When You Say We Belong To The Light We Belong To The Thunder. Tallinn Photomonth’19

Artists

Curator

The exhibition opening on Friday 6 September at 6pm is preceded by a series of talks between the curator, artists and researchers at 4pm.

The biennial launch party at EKKM starts at 9pm, followed by a live concert by Seltskond Pargis at 10pm and DJs. – Event in Facebook

The starting point for When You Say We Belong To The Light We Belong To The Thunder – the opening exhibition of Tallinn Photomonth contemporary art biennial – is the question how psychological reactions to climate chaos are influencing real life politics. The display proposes an imaginary study of the notions of ‘owning’ and ‘belonging’ in relation to soil.

While recent decades were marked by the drive to disconnect from physical locations, ideas of place and belonging seem to have seen something of a revival, both in a renewed care for the planet but also in increasingly harsh migration policies. The inquiry focuses on how images regarding the units that we belong to – the world, the nation state, the family – have implications for our level of care.
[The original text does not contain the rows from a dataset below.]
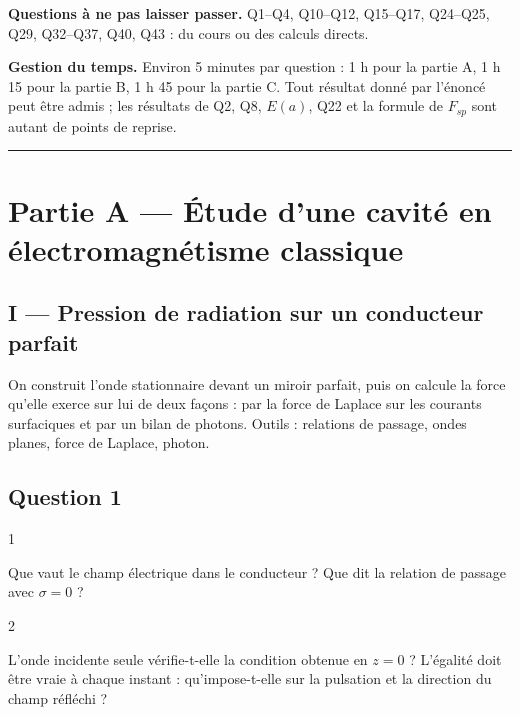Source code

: \documentclass[11pt,a4paper]{article}
\begin{document}
\textbf{Questions à ne pas laisser passer.} Q1--Q4, Q10--Q12, Q15--Q17, Q24--Q25, Q29, Q32--Q37, Q40, Q43 : du cours ou des calculs directs.

\textbf{Gestion du temps.} Environ 5 minutes par question : 1 h pour la partie A, 1 h 15 pour la partie B, 1 h 45 pour la partie C. Tout résultat donné par l'énoncé peut être admis ; les résultats de Q2, Q8, \(E(a)\), Q22 et la formule de \(F_{sp}\) sont autant de points de reprise.

\begin{center}\rule{0.5\linewidth}{0.5pt}\end{center}

\hypertarget{partie-a-uxe9tude-dune-cavituxe9-en-uxe9lectromagnuxe9tisme-classique}{%
\section{Partie A --- Étude d'une cavité en électromagnétisme classique}\label{partie-a-uxe9tude-dune-cavituxe9-en-uxe9lectromagnuxe9tisme-classique}}

\hypertarget{i-pression-de-radiation-sur-un-conducteur-parfait}{%
\subsection{I --- Pression de radiation sur un conducteur parfait}\label{i-pression-de-radiation-sur-un-conducteur-parfait}}

On construit l'onde stationnaire devant un miroir parfait, puis on calcule la force qu'elle exerce sur lui de deux façons : par la force de Laplace sur les courants surfaciques et par un bilan de photons. Outils : relations de passage, ondes planes, force de Laplace, photon.

\hypertarget{question-1}{%
\subsection{Question 1}\label{question-1}}

\begin{indication}{1}

Que vaut le champ électrique dans le conducteur ? Que dit la relation de passage avec \(\sigma=0\) ?

\end{indication}

\begin{indication}{2}

L'onde incidente seule vérifie-t-elle la condition obtenue en \(z=0\) ? L'égalité doit être vraie à chaque instant : qu'impose-t-elle sur la pulsation et la direction du champ réfléchi ?

\end{indication}
\end{document}
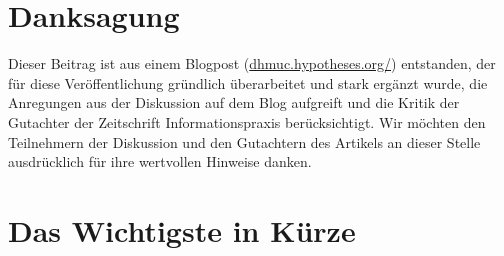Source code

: \documentclass[12pt, a4paper]{article}
\begin{document}
\begin{abstract}
After a conceptual distinction from other link types, we discuss the
relation of permalinks to other digital identifiers, in particular
DOIs. We find that DOIs do not have any advantages over
permalinks. Then, we discuss the practical usage of permalinks:
Permalinks make internet sources quotable in the first place. None the
less it is in some cases unavoidable to use internet sources that do
not have a permalink. Permalinks for living documantes or databases
should always refer to particular state of the reffered object in
time. In the case of databases they should furthermore point to a
particular query or its result - rather than just a particular set of
data or the database as a whole. When shutting down a scientific
institution, care should be taken to ensure an orderly transfer of its
permalinks to a new owner.

We close with a practical example, concerning the buildup of a
publication server of the Bavarian Academy of Sciences. We have
learned that BV-numbers (i.e. the identificators of the combined
Bavarian library cataloge) cannot be used as part of a permalink,
because they may silently be removed -- for example in the course of
dublet-correction.

\begin{flushleft}
  {\bf Keywords}: permalinks, quotation of internet sources,
  digital identificator, electronic publishing, DOI
\end{flushleft}

\end{abstract}

\newpage

\tableofcontents

\onehalfspacing

\section{Danksagung}

Dieser Beitrag ist aus einem Blogpost
(\href{https://dhmuc.hypotheses.org/1179}{dhmuc.\-hypotheses\-.org/})
entstanden, der für diese Veröffentlichung gründlich
überarbeitet und stark ergänzt wurde, die Anregungen aus der
Diskussion auf dem Blog aufgreift und die Kritik der Gutachter der
Zeitschrift Informationspraxis berücksichtigt. Wir möchten den
Teilnehmern der Diskussion und den Gutachtern des Artikels an dieser
Stelle ausdrücklich für ihre wertvollen Hinweise danken.

\section{Das Wichtigste in Kürze}\label{das-wichtigste-in-kuerze}
\end{document}
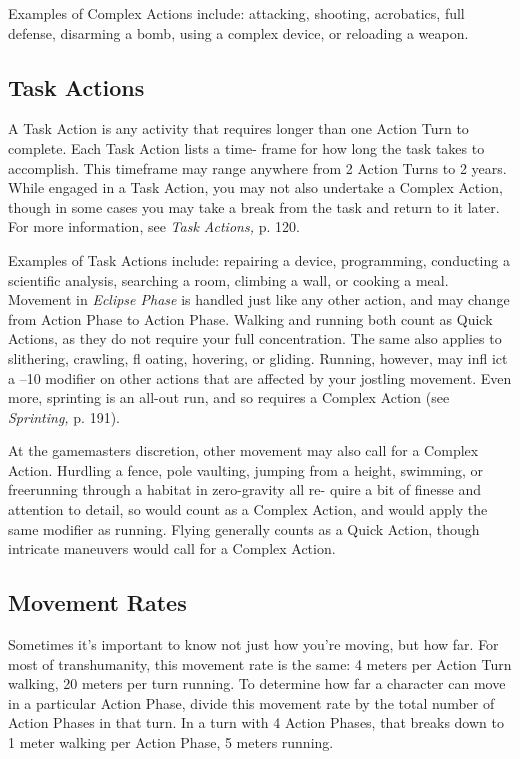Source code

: Examples of Complex Actions include: attacking, 
shooting, acrobatics, full defense, disarming a bomb, 
using a complex device, or reloading a weapon.

\subsection{Task Actions}

A Task Action is any activity that requires longer than one 
Action Turn to complete. Each Task Action lists a time-
frame for how long the task takes to accomplish. This 
timeframe may range anywhere from 2 Action Turns to 2 
years. While engaged in a Task Action, you may not also 
undertake a Complex Action, though in some cases you 
may take a break from the task and return to it later. For 
more information, see \textit{Task Actions,} p. 120.

Examples of Task Actions include: repairing a 
device, programming, conducting a scientific analysis, 
searching a room, climbing a wall, or cooking a meal.
Movement in \textit{Eclipse Phase} is handled just like any 
other action, and may change from Action Phase to 
Action Phase. Walking and running both count as Quick 
Actions, as they do not require your full concentration. 
The same also applies to slithering, crawling, fl oating, 
hovering, or gliding. Running, however, may infl ict a 
–10 modifier on other actions that are affected by your 
jostling movement. Even more, sprinting is an all-out run, 
and so requires a Complex Action (see \textit{Sprinting,} p. 191).

At the gamemasters discretion, other movement 
may also call for a Complex Action. Hurdling a fence, 
pole vaulting, jumping from a height, swimming, or 
freerunning through a habitat in zero-gravity all re-
quire a bit of finesse and attention to detail, so would 
count as a Complex Action, and would apply the 
same modifier as running. Flying generally counts as a 
Quick Action, though intricate maneuvers would call 
for a Complex Action.

\subsection{Movement Rates}

Sometimes it's important to know not just how you're 
moving, but how far. For most of transhumanity, this 
movement rate is the same: 4 meters per Action Turn 
walking, 20 meters per turn running. To determine 
how far a character can move in a particular Action 
Phase, divide this movement rate by the total number 
of Action Phases in that turn. In a turn with 4 Action 
Phases, that breaks down to 1 meter walking per 
Action Phase, 5 meters running. 

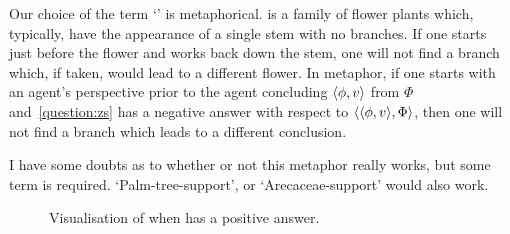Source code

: \begin{note}[Naming]
  Our choice of the term `' is metaphorical.
   is a family of flower plants which, typically, have the appearance of a single stem with no branches.
  If one starts just before the flower and works back down the stem, one will not find a branch which, if taken, would lead to a different flower.
  In metaphor, if one starts with an agent's perspective prior to the agent concluding \(\langle \phi, v \rangle\) from \(\Phi\) and~\autoref{question:zs} has a negative answer with respect to \(\langle \langle \phi, v \rangle, \Phi \rangle\), then one will not find a branch which leads to a different conclusion.

  I have some doubts as to whether or not this metaphor really works, but some term is required.
  `Palm-tree-support', or `Arecaceae-support' would also work.
\end{note}

\begin{figure}[h]
  \centering
    \caption{Visualisation of when \qzS{} has a positive answer.}
    \label{fig:csN:illu:overview}
  \end{figure}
The title is borrowed from the lyrics of the 1985 pop song We Belong by Pat Benatar. Months after We Belong towered in pop charts in the West, Mikhail Gorbachev announced Perestroika, which made it possible for Estonians to openly protest their belonging to the Soviet Union, and a large ecological movement became the catalyst for Estonian independence. Embedded in local and global research, the exhibition studies the intruding pull of nationalism in relation to ecological concerns.

Exhibition publication available here.

Research contributions: Marika Agu and Francisco Martinez, Konstantinos Doumpenidis, Tanel Rander.

Exhibition design: Kaisa Sööt

Graphic design: Jaan Evart and Ott Kagovere.

Supported by: British Council, Cultural Endowment of Estonia, Estonian Ministry of Culture, Royal Norwegian Embassy in Estonia.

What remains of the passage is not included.